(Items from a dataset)
= Beginning of Section =

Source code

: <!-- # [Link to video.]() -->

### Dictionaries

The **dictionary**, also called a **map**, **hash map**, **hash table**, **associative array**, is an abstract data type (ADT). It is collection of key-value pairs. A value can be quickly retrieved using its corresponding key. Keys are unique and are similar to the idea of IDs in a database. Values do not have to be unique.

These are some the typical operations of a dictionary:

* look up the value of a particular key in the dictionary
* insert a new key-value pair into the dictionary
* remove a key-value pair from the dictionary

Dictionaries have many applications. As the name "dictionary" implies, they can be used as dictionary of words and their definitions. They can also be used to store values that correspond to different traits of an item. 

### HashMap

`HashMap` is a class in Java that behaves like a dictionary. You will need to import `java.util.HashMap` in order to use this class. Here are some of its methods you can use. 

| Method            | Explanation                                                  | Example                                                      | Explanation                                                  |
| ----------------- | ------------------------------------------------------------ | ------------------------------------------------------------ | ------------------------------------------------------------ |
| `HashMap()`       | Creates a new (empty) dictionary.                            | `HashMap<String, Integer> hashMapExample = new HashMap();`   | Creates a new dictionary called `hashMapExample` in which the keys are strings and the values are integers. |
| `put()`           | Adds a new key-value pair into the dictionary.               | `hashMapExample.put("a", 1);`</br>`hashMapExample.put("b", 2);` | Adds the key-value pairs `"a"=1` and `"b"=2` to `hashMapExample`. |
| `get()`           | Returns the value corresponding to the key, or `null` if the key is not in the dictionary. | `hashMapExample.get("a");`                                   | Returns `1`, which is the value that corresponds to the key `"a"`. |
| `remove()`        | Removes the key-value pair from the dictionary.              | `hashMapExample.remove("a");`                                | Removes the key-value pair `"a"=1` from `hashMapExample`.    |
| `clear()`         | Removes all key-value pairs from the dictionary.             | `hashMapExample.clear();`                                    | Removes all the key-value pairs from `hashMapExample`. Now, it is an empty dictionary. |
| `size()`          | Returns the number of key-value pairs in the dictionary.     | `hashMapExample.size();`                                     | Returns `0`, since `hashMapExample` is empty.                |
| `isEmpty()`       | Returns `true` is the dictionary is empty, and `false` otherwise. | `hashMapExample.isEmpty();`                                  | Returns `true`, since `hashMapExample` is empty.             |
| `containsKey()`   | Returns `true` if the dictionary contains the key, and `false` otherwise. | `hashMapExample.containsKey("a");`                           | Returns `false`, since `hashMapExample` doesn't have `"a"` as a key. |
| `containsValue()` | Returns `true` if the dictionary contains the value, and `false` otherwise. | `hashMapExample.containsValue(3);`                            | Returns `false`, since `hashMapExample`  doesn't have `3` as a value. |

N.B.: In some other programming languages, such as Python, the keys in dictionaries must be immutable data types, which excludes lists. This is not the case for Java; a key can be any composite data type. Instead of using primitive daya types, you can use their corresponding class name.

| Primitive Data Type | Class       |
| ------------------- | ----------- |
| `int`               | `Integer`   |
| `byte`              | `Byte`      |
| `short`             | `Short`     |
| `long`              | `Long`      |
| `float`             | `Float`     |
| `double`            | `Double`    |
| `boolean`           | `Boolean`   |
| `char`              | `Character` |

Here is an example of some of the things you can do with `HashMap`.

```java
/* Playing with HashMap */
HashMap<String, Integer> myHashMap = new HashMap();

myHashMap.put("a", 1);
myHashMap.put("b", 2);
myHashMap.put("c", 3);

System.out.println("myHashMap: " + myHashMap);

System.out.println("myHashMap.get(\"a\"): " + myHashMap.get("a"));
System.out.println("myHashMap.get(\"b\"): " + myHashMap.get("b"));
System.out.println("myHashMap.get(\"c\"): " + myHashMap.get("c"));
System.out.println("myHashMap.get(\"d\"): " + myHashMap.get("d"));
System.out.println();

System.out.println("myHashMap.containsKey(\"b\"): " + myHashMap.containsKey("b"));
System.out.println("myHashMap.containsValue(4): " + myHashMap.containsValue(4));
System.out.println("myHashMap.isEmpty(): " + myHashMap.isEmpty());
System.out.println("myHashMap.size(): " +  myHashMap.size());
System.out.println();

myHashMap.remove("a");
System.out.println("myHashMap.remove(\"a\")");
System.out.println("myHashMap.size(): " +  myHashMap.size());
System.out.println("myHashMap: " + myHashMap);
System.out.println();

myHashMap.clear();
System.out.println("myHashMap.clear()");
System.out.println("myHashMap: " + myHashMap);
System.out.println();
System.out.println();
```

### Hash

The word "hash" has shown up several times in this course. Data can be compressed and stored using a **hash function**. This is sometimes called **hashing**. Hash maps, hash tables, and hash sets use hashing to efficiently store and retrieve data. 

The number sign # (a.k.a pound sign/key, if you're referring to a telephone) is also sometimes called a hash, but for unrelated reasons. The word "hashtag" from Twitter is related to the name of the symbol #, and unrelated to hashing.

= End of Section =

**Goal of the exercise:** Each line above that holds the string "true" should be copied and shown.

**Task answer:**
| `isEmpty()`       | Returns `true` is the dictionary is empty, and `false` otherwise. | `hashMapExample.isEmpty();`                                  | Returns `true`, since `hashMapExample` is empty.             |
| `containsKey()`   | Returns `true` if the dictionary contains the key, and `false` otherwise. | `hashMapExample.containsKey("a");`                           | Returns `false`, since `hashMapExample` doesn't have `"a"` as a key. |
| `containsValue()` | Returns `true` if the dictionary contains the value, and `false` otherwise. | `hashMapExample.containsValue(3);`                            | Returns `false`, since `hashMapExample`  doesn't have `3` as a value. |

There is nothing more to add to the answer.